> **Data for processing**:
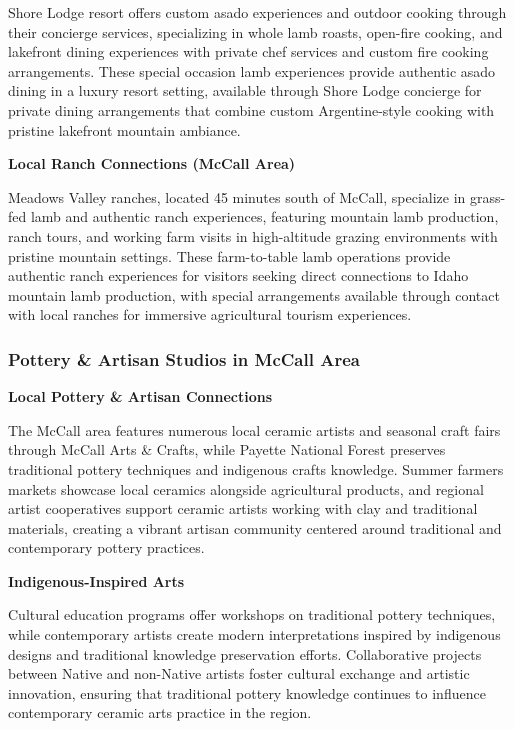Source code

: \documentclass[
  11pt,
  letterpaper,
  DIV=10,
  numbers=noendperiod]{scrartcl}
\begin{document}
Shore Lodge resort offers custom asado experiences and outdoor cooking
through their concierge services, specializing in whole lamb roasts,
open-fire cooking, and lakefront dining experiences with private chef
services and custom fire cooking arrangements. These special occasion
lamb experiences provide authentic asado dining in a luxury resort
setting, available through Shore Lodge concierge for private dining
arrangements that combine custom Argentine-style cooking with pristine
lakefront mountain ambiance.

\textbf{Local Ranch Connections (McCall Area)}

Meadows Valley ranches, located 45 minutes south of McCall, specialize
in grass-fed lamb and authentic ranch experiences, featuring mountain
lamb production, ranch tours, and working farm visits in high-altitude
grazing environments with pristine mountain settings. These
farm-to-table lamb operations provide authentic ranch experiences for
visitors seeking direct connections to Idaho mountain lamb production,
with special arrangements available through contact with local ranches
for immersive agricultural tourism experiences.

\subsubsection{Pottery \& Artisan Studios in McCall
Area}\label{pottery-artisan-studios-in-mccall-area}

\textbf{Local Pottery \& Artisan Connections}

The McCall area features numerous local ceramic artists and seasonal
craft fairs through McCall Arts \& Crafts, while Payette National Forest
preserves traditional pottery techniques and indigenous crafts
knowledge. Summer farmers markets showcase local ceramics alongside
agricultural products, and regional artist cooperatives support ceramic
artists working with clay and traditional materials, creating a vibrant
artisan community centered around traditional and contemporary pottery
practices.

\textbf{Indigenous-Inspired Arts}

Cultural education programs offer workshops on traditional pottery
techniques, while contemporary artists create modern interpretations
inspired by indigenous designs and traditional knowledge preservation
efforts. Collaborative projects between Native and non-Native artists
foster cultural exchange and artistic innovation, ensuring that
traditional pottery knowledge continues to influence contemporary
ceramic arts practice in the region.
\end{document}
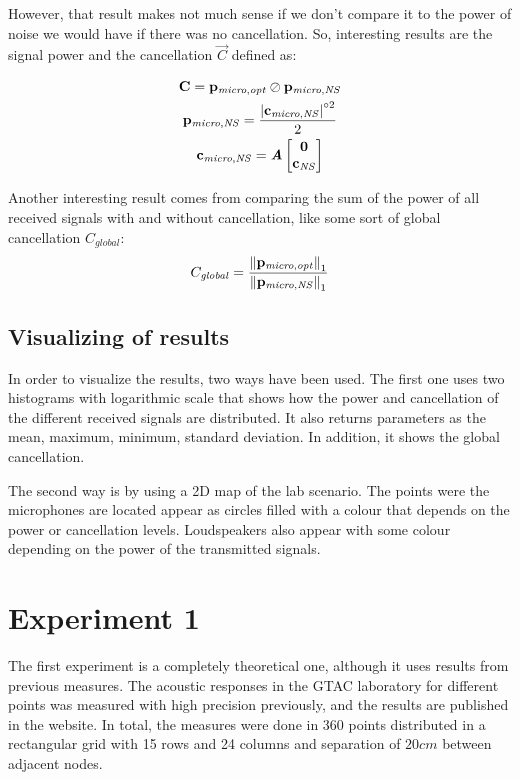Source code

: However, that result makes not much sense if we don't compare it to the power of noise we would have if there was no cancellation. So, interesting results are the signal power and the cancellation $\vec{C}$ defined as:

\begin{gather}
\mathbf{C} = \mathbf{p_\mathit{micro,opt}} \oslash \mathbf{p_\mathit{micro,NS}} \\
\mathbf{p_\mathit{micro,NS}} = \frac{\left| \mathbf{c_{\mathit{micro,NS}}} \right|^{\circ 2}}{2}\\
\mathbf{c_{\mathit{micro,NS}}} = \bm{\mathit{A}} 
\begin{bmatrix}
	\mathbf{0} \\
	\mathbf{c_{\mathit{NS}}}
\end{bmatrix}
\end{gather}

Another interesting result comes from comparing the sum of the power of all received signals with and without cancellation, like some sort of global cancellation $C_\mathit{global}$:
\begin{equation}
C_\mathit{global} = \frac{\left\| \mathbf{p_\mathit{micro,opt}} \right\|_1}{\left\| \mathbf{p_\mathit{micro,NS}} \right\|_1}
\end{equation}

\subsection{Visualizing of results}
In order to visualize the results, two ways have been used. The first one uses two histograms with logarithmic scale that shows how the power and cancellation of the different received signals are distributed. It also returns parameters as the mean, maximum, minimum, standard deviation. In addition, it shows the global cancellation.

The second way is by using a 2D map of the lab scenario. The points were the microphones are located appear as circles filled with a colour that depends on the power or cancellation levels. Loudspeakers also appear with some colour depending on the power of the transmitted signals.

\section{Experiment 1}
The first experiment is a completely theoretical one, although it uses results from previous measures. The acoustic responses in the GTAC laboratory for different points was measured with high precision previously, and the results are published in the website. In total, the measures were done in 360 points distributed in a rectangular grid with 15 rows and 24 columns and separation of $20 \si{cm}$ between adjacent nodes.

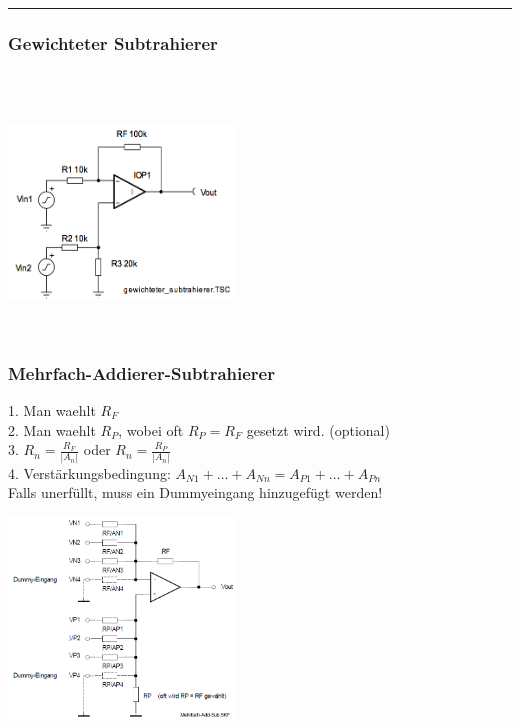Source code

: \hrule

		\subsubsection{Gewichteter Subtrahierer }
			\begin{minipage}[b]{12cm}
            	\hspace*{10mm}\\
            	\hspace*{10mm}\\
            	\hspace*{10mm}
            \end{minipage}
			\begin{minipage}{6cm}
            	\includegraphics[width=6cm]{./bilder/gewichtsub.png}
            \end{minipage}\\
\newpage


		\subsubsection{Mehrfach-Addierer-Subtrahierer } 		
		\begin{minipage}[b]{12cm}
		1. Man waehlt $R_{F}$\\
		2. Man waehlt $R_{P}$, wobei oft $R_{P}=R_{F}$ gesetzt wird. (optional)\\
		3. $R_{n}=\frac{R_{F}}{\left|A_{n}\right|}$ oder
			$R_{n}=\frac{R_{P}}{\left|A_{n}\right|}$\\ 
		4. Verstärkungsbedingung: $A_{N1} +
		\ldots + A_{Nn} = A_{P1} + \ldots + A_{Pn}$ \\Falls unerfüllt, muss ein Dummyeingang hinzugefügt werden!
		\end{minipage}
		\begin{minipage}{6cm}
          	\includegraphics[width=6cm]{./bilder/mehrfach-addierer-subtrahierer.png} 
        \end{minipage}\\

> **What needs to be done**: Repeat the exact lines from the first line of the data through the line containing "visitors seeking direct". Nothing else, no pictures.

> **Exercise solution**:
Source code

: \documentclass[
  11pt,
  letterpaper,
  DIV=10,
  numbers=noendperiod]{scrartcl}
\begin{document}
Shore Lodge resort offers custom asado experiences and outdoor cooking
through their concierge services, specializing in whole lamb roasts,
open-fire cooking, and lakefront dining experiences with private chef
services and custom fire cooking arrangements. These special occasion
lamb experiences provide authentic asado dining in a luxury resort
setting, available through Shore Lodge concierge for private dining
arrangements that combine custom Argentine-style cooking with pristine
lakefront mountain ambiance.

\textbf{Local Ranch Connections (McCall Area)}

Meadows Valley ranches, located 45 minutes south of McCall, specialize
in grass-fed lamb and authentic ranch experiences, featuring mountain
lamb production, ranch tours, and working farm visits in high-altitude
grazing environments with pristine mountain settings. These
farm-to-table lamb operations provide authentic ranch experiences for
visitors seeking direct connections to Idaho mountain lamb production,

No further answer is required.